Segundo Pompeo, o substituto de Hook é Elliot Abrahms, que se mantém também como emissário para a Venezuela.

Mike Pompeo elogiou Hook na despedida, considerando que alcançou em dois anos no cargo “resultados históricos”.

A demissão de Hook acontece numa altura em que os Estados Unidos estão a fazer grandes esforços diplomáticos para estenderem indefinidamente o embargo ao armamento ao Irão, intenção que tem encontrado forte oposição internacional, sobretudo da China e da Rússia.

O anúncio da demissão surge um dia depois de Pompeo ter afirmado que os Estados Unidos vão pedir, para a próxima semana, a votação de uma resolução no Conselho de Segurança da ONU para estender indefinidamente o embargo, que expira a 18 de outubro.

À partida, a resolução será vetada, abrindo caminho para maiores divergências entre os Estados Unidos e os outros membros do Conselho de Segurança da ONU — China, França, Reino Unido e Rússia — sobre a reposição de sanções internacionais ao Irão.

Já na quinta-feira, numa conferência de imprensa telefónica, a embaixadora dos Estados Unidos na ONU, Kelly Craft, reafirmou a necessidade de se prorrogar o embargo internacional de armas ao Irão e advertiu que, se a resolução não for aprovada, assistir-se-á a uma “corrida ao armamento” no Médio Oriente.

No entanto, a resolução tem, contra si, a importante oposição e um mais que provável veto por parte da China e da Rússia.

Sobre um eventual veto chinês e russo, Kelly Craft defendeu que Pequim e Moscovo têm de decidir se querem apoiar o “maior Estado patrocinador do terrorismo” ou proteger a paz e a segurança na região.

“Não há nenhum argumento convincente de paz e de segurança” para dizer que o Irão deveria ter acesso a mais armamento, sublinhou a diplomata norte-americana.

Hook, um republicano de longa data ligado desde sempre à política externa, foi diretor do Departamento de Planeamento de Política Externa do então primeiro secretário de Estado norte-americano (Rex Tillerson) da era Trump.

Após a exoneração de Tillerson, Pompeo nomeou Hook para a questão iraniana.

Como diretor do Departamento de Planeamento de Política Externa, Hook tentou reforçar o acordo nuclear com o Irão, denunciado por Trump durante a campanha eleitoral de 2016, que o considerou como o “pior acordo de sempre” e garantiu que iria retirar os Estados Unidos do processo.

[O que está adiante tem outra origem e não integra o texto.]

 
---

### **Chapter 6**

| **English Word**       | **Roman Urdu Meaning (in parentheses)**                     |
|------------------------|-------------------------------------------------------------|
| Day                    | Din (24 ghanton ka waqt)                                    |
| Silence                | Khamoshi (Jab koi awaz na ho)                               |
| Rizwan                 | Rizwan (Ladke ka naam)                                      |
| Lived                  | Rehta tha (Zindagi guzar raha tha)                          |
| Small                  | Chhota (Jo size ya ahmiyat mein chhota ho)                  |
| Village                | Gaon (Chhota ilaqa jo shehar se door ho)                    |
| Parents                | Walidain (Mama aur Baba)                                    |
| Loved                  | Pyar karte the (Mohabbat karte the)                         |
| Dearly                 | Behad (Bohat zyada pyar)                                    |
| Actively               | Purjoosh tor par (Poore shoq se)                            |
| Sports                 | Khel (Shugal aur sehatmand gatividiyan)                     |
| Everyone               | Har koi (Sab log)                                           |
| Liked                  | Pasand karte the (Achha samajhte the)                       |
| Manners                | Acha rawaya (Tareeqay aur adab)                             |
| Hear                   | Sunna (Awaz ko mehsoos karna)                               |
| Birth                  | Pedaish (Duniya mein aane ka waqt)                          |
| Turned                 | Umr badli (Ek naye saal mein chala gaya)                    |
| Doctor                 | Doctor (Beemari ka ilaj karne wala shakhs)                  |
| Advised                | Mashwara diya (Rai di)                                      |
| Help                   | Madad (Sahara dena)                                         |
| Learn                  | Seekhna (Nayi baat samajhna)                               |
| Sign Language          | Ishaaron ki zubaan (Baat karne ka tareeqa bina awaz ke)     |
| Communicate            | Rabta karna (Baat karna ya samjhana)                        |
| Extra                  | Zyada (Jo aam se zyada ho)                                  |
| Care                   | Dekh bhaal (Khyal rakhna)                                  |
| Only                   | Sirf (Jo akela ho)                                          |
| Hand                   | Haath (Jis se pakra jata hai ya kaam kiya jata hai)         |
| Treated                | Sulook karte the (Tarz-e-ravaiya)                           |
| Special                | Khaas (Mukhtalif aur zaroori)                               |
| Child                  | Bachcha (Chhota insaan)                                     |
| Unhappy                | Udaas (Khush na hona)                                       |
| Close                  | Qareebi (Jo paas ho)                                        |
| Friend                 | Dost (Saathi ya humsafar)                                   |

Assim que Tillerson foi despedido e Pompeo obteve um mandato presidencial para retirar os Estados Unidos do acordo, o objetivo de Hook focou-se na reposição das sanções norte-americanas ao Irão.

Sob o acordo orquestrado maioritariamente pela administração de Barack Obama, o Irão recebeu mais de mil milhões de dólares como forma de compensar as sanções em troca de restrições no seu programa nuclear, que os Estados Unidos alegam ser uma cobertura para o desenvolvimento de armas atómicas.

Assim que foi nomeado como enviado especial de Trump para o Irão, Hook foi mandatado para identificar as sanções a serem restauradas e tentou convencer os países europeus e outros a seguirem o exemplo.

Paralelamente, Hook teve algum sucesso na troca de prisioneiros com o Irão, garantindo a libertação de dois cidadãos norte-americanos em troca de iranianos detidos nos Estados Unidos.